Once you have read the records below, report how many lines contain the word "code", and give nothing besides that number.

====== Information given ======

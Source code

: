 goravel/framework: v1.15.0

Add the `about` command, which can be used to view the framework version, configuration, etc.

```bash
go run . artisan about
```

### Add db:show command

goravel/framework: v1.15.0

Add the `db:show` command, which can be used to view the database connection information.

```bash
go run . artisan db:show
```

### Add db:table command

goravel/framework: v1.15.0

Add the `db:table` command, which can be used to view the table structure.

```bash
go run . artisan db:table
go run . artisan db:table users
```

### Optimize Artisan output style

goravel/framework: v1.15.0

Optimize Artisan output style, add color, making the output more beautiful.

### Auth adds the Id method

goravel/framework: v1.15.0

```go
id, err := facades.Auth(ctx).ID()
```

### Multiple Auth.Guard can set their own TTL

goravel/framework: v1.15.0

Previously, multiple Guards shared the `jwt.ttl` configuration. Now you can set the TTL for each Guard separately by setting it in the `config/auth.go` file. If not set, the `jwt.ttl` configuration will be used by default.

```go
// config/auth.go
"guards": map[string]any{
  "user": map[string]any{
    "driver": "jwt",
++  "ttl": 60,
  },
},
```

======
====== Information given ======

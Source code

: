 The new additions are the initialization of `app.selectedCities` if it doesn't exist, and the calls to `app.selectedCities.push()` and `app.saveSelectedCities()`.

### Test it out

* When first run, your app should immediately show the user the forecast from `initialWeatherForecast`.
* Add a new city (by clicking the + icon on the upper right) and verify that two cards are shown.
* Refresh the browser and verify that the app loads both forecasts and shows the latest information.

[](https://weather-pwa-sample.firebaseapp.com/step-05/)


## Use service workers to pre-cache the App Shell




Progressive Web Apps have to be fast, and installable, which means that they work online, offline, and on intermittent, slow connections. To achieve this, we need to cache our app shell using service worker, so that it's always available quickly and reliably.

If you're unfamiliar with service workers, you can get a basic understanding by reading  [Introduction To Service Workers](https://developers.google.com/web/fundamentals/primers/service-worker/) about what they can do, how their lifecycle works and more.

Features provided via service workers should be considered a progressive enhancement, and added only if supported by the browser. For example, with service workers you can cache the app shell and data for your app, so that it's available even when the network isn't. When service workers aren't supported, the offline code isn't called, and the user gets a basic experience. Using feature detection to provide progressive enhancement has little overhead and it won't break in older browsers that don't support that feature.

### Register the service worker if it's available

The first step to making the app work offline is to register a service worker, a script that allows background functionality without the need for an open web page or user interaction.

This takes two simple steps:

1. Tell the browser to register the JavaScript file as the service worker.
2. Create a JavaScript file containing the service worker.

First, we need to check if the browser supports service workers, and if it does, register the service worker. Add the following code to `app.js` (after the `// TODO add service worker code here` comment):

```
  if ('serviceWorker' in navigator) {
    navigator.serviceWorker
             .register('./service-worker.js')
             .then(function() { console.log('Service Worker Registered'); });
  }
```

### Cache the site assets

======

__Written response__
4